Socialisti atipici
Architettura socialista uguale brutalismo? Siamo alle solite, con le semplificazioni e gli stereotipi. A dare una scossa ai pregiudizi ci pensa l’accoppiata Armin Linke e Srdjan Jovanović Weiss. E ne viene fuori un’indagine assai interessante, in un libro targato JRP|Ringier & Codax Publisher.

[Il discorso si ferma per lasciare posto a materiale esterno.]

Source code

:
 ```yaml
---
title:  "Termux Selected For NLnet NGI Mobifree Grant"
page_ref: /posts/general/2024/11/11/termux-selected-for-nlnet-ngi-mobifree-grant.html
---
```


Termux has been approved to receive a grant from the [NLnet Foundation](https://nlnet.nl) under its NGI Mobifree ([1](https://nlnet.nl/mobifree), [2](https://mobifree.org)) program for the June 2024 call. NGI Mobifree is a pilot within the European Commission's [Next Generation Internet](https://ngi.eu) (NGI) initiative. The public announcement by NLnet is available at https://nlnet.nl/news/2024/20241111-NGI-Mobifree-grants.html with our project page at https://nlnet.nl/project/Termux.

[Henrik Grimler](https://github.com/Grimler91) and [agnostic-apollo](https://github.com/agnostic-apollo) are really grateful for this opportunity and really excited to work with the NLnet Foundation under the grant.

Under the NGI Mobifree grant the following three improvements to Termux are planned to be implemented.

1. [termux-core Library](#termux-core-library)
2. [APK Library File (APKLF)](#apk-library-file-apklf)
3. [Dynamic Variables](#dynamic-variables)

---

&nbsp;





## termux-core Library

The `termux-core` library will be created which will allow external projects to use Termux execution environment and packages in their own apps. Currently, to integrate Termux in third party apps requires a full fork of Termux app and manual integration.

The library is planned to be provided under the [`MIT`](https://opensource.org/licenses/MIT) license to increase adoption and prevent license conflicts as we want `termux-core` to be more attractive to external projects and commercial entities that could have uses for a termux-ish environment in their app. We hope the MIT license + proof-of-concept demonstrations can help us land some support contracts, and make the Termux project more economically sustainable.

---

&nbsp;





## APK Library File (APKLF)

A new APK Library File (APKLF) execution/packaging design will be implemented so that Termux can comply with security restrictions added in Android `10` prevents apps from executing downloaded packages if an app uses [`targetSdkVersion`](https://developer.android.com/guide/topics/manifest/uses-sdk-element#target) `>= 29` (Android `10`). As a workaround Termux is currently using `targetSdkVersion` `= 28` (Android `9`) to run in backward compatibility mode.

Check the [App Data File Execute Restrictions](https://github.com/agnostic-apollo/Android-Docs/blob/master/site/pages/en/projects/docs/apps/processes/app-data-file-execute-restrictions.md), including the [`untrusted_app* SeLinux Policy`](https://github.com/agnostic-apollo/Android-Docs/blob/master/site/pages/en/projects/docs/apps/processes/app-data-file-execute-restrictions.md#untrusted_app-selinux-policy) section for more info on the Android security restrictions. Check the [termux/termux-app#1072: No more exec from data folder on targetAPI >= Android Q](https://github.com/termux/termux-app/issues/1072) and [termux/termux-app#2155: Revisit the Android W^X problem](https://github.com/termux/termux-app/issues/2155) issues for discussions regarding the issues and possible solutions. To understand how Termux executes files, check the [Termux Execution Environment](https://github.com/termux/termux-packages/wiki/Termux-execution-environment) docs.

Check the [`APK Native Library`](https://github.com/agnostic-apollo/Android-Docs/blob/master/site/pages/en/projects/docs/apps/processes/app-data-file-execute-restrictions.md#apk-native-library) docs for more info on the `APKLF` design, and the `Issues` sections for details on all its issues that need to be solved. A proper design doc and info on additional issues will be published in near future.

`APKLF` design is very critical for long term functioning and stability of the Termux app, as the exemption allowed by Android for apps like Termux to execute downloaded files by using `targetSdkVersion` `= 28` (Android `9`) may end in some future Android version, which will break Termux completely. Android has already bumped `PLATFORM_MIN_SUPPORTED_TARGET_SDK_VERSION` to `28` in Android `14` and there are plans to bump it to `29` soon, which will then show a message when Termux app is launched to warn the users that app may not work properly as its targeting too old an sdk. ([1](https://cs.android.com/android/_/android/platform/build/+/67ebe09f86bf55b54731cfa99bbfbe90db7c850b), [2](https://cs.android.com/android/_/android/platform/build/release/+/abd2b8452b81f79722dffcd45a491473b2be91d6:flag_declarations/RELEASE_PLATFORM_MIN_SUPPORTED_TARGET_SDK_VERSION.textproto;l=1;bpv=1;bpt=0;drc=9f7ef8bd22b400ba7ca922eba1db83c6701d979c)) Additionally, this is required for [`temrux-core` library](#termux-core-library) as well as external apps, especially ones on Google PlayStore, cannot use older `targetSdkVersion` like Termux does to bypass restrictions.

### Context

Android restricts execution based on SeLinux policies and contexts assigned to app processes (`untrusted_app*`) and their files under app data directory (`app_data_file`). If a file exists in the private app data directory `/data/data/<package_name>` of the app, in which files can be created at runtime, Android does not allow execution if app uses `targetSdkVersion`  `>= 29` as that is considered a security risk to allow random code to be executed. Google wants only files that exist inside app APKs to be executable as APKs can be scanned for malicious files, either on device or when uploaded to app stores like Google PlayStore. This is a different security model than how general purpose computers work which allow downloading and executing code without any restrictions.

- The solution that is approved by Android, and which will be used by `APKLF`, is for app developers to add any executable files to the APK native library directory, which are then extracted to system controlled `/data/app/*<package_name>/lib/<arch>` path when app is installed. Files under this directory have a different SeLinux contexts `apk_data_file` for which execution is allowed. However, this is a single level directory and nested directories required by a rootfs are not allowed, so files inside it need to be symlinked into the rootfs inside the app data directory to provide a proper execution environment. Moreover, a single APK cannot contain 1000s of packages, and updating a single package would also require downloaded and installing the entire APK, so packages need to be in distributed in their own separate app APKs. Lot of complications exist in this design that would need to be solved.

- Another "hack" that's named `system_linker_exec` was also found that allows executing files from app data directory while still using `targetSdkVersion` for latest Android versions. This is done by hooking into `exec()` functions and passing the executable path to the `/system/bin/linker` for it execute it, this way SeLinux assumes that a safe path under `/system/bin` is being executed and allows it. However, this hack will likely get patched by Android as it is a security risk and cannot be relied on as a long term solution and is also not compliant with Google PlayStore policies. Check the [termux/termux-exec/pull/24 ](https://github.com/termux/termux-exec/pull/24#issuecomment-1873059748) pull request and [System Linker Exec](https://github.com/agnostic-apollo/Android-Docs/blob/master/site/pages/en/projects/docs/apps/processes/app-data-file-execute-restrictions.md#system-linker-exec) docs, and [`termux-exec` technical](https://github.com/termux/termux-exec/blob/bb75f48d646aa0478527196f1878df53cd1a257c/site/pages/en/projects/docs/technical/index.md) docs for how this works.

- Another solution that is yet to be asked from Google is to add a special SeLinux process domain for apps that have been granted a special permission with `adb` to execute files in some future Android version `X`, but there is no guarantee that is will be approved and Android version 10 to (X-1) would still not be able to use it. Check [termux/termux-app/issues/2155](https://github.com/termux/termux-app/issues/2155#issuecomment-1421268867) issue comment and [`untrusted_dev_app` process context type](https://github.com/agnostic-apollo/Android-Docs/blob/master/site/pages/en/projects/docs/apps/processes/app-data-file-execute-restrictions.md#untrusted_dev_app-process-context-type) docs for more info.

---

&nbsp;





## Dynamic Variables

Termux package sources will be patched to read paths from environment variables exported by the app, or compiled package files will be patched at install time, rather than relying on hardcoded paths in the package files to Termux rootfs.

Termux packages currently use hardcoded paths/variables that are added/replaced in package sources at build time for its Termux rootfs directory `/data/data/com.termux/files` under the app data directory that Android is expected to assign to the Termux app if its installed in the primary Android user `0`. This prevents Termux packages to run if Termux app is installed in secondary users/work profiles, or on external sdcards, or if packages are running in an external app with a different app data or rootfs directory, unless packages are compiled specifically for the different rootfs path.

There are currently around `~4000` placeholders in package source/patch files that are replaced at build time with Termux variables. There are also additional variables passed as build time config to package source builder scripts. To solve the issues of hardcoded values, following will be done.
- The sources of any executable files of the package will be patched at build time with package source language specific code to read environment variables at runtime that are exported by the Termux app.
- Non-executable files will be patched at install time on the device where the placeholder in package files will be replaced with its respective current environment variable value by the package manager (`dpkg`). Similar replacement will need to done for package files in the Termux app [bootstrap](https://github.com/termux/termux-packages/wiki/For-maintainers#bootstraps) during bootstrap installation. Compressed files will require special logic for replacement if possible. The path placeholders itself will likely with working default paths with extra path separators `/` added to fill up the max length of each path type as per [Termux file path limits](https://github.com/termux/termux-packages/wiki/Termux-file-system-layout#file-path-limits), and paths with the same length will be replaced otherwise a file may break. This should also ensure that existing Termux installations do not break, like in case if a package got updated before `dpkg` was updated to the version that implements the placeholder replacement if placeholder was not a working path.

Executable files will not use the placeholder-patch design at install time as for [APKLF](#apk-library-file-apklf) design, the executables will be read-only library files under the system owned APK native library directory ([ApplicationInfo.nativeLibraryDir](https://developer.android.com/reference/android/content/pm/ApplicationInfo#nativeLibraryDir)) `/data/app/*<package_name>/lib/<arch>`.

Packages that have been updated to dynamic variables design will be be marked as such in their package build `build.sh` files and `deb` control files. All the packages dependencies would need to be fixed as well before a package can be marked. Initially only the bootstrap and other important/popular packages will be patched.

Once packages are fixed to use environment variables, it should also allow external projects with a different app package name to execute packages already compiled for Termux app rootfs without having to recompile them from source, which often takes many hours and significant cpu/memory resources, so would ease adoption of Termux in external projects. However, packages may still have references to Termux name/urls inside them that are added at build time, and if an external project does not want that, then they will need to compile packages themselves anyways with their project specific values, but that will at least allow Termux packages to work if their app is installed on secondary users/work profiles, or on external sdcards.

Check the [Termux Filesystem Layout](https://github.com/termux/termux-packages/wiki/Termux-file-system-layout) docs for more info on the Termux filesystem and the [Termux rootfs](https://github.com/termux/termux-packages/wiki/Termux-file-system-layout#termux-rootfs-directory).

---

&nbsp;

L’accoppiata è di quelle che fanno drizzare le orecchie: Armin Linke alla macchina fotografica, Srdjan Jovanović Weiss alla mappatura architettonica. Insieme, per le cure di Tobia Bezzola, hanno realizzato un volume in grande formato (JRP|Ringier & Codax Publisher, pagg. 132, € 50) intitolato Socialist Architecture: The Vanishing Act. Il campo sul quale hanno lavorato è il territorio che costituiva l’ex Yugoslavia, e l’obiettivo si è concentrato sugli edifici realizzati durante la vita della federazione socialista. Realizzazioni che, come scrive Bezzola nella Prefazione, sono “una strana miscela di ‘Star Wars’ e folklore slavo”. A ulteriore dimostrazione di come il “socialismo reale” applicato in quelle terre fosse tutto tranne che ortodosso.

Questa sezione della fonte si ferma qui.